What needs to be done >>
Find each line below containing the word "captioning" and copy it.

Saved data entries >>
====

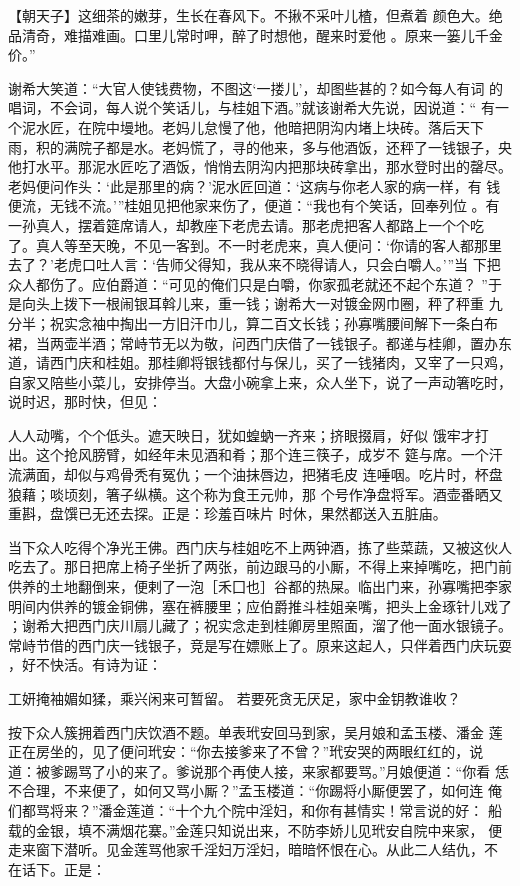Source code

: 【朝天子】这细茶的嫩芽，生长在春风下。不揪不采叶儿楂，但煮着
颜色大。绝品清奇，难描难画。口里儿常时呷，醉了时想他，醒来时爱他
。原来一篓儿千金价。”

谢希大笑道：“大官人使钱费物，不图这‘一搂儿’，却图些甚的？如今每人有词
的唱词，不会词，每人说个笑话儿，与桂姐下酒。”就该谢希大先说，因说道：“
有一个泥水匠，在院中墁地。老妈儿怠慢了他，他暗把阴沟内堵上块砖。落后天下
雨，积的满院子都是水。老妈慌了，寻的他来，多与他酒饭，还秤了一钱银子，央
他打水平。那泥水匠吃了酒饭，悄悄去阴沟内把那块砖拿出，那水登时出的罄尽。
老妈便问作头：‘此是那里的病？’泥水匠回道：‘这病与你老人家的病一样，有
钱便流，无钱不流。’”桂姐见把他家来伤了，便道：“我也有个笑话，回奉列位
。有一孙真人，摆着筵席请人，却教座下老虎去请。那老虎把客人都路上一个个吃
了。真人等至天晚，不见一客到。不一时老虎来，真人便问：‘你请的客人都那里
去了？’老虎口吐人言：‘告师父得知，我从来不晓得请人，只会白嚼人。’”当
下把众人都伤了。应伯爵道：“可见的俺们只是白嚼，你家孤老就还不起个东道？
”于是向头上拨下一根闹银耳斡儿来，重一钱；谢希大一对镀金网巾圈，秤了秤重
九分半；祝实念袖中掏出一方旧汗巾儿，算二百文长钱；孙寡嘴腰间解下一条白布
裙，当两壶半酒；常峙节无以为敬，问西门庆借了一钱银子。都递与桂卿，置办东
道，请西门庆和桂姐。那桂卿将银钱都付与保儿，买了一钱猪肉，又宰了一只鸡，
自家又陪些小菜儿，安排停当。大盘小碗拿上来，众人坐下，说了一声动箸吃时，
说时迟，那时快，但见：

人人动嘴，个个低头。遮天映日，犹如蝗蚋一齐来；挤眼掇肩，好似
饿牢才打出。这个抢风膀臂，如经年未见酒和肴；那个连三筷子，成岁不
筵与席。一个汗流满面，却似与鸡骨秃有冤仇；一个油抹唇边，把猪毛皮
连唾咽。吃片时，杯盘狼藉；啖顷刻，箸子纵横。这个称为食王元帅，那
个号作净盘将军。酒壶番晒又重斟，盘馔已无还去探。正是：珍羞百味片
时休，果然都送入五脏庙。

当下众人吃得个净光王佛。西门庆与桂姐吃不上两钟酒，拣了些菜蔬，又被这伙人
吃去了。那日把席上椅子坐折了两张，前边跟马的小厮，不得上来掉嘴吃，把门前
供养的土地翻倒来，便剌了一泡［禾囗也］谷都的热屎。临出门来，孙寡嘴把李家
明间内供养的镀金铜佛，塞在裤腰里；应伯爵推斗桂姐亲嘴，把头上金琢针儿戏了
；谢希大把西门庆川扇儿藏了；祝实念走到桂卿房里照面，溜了他一面水银镜子。
常峙节借的西门庆一钱银子，竞是写在嫖账上了。原来这起人，只伴着西门庆玩耍
，好不快活。有诗为证：

工妍掩袖媚如猱，乘兴闲来可暂留。
若要死贪无厌足，家中金钥教谁收？

按下众人簇拥着西门庆饮酒不题。单表玳安回马到家，吴月娘和孟玉楼、潘金
莲正在房坐的，见了便问玳安：“你去接爹来了不曾？”玳安哭的两眼红红的，说
道：被爹踢骂了小的来了。爹说那个再使人接，来家都要骂。”月娘便道：“你看
恁不合理，不来便了，如何又骂小厮？”孟玉楼道：“你踢将小厮便罢了，如何连
俺们都骂将来？”潘金莲道：“十个九个院中淫妇，和你有甚情实！常言说的好：
船载的金银，填不满烟花寨。”金莲只知说出来，不防李娇儿见玳安自院中来家，
便走来窗下潜听。见金莲骂他家千淫妇万淫妇，暗暗怀恨在心。从此二人结仇，不
在话下。正是：

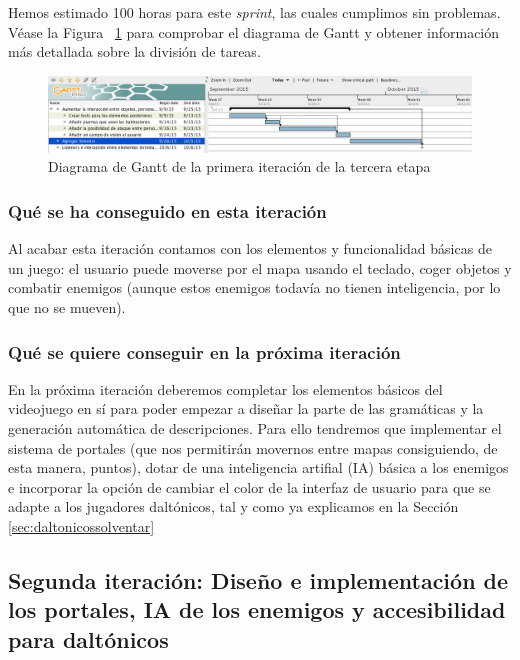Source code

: \noindent Hemos estimado 100 horas para este \textit{sprint}, las cuales cumplimos sin problemas. Véase la Figura ~\ref{fig:sec3it1} para comprobar el diagrama de Gantt y obtener información más detallada sobre la división de tareas.

\begin{figure}
    \includegraphics[width=\textwidth,height=\textheight,keepaspectratio]{./img/sec3it1.png}
  \caption{Diagrama de Gantt de la primera iteración de la tercera etapa}
  \label{fig:sec3it1}
\end{figure}

\subsubsection{Qué se ha conseguido en esta iteración}

Al acabar esta iteración contamos con los elementos y funcionalidad básicas de un juego: el usuario puede moverse por el mapa usando el teclado, coger objetos y combatir enemigos (aunque estos enemigos todavía no tienen inteligencia, por lo que no se mueven).

\subsubsection{Qué se quiere conseguir en la próxima iteración}

En la próxima iteración deberemos completar los elementos básicos del videojuego en sí para poder empezar a diseñar la parte de las gramáticas y la generación automática de descripciones. Para ello tendremos que implementar el sistema de portales (que nos permitirán movernos entre mapas consiguiendo, de esta manera, puntos), dotar de una inteligencia artifial (IA) básica a los enemigos e incorporar la opción de cambiar el color de la interfaz de usuario para que se adapte a los jugadores daltónicos, tal y como ya explicamos en la Sección \ref{sec:daltonicossolventar}

\subsection{Segunda iteración: Diseño e implementación de los portales, IA de los enemigos y accesibilidad para daltónicos}

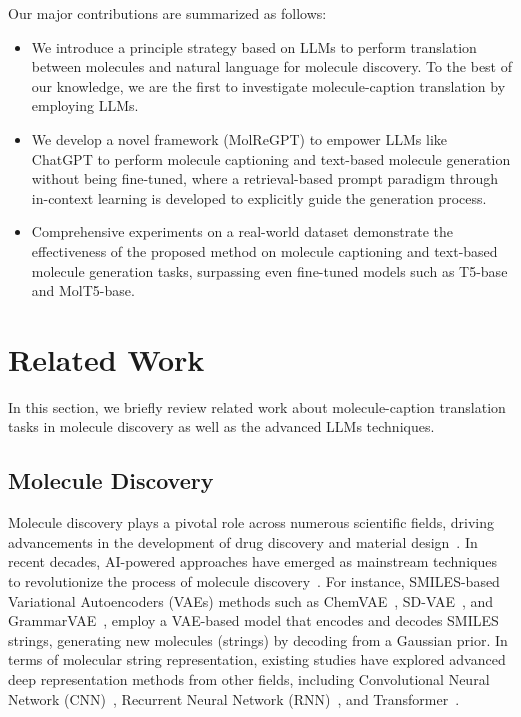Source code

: \documentclass{article}
\theoremstyle{plain}
\theoremstyle{definition}
\theoremstyle{remark}
\begin{document}
Our major contributions are summarized as follows:
\begin{itemize}
    \item We introduce a principle strategy based on LLMs to perform translation between molecules and natural language for molecule discovery. To the best of our knowledge, we are the first to investigate molecule-caption translation by employing LLMs.

    \item We develop a novel framework (MolReGPT) to empower LLMs like ChatGPT to perform molecule captioning and text-based molecule generation without being fine-tuned, where a retrieval-based prompt paradigm through in-context learning is developed to explicitly guide the generation process.
    
    \item Comprehensive experiments on a real-world dataset demonstrate the effectiveness of the proposed method on molecule captioning and text-based molecule generation tasks, surpassing even fine-tuned models such as T5-base and MolT5-base.
\end{itemize} 
 \section{Related Work}
\label{sec:relatedwork}
In this section, we briefly review related work about molecule-caption translation tasks in molecule discovery as well as the advanced LLMs techniques. 
 
\subsection{Molecule Discovery}


Molecule discovery plays a pivotal role across numerous scientific fields, driving advancements in the development of drug discovery and material design~\cite{du2022molgensurvey}.
In recent decades, AI-powered approaches have emerged as mainstream techniques to revolutionize the process of molecule discovery~\cite{hu2023deep,fan2023generative}.
For instance, SMILES-based Variational Autoencoders (VAEs) methods such as ChemVAE~\cite{gomez2018automatic}, SD-VAE~\cite{dai2018syntax}, and GrammarVAE~\cite{kusner2017grammar}, employ a VAE-based model that encodes and decodes SMILES strings, generating new molecules (strings) by decoding from a Gaussian prior.
In terms of molecular string representation, existing studies have explored advanced deep representation methods from other fields, including Convolutional Neural Network (CNN)~\cite{peng2019convolutional,le2019imotor}, Recurrent Neural Network (RNN)~\cite{grisoni2020bidirectional,amabilino2020guidelines}, and Transformer~\cite{bagal2021molgpt,wang2021multi}.
\end{document}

====

Solution to this task >>
    \item We develop a novel framework (MolReGPT) to empower LLMs like ChatGPT to perform molecule captioning and text-based molecule generation without being fine-tuned, where a retrieval-based prompt paradigm through in-context learning is developed to explicitly guide the generation process.
    \item Comprehensive experiments on a real-world dataset demonstrate the effectiveness of the proposed method on molecule captioning and text-based molecule generation tasks, surpassing even fine-tuned models such as T5-base and MolT5-base.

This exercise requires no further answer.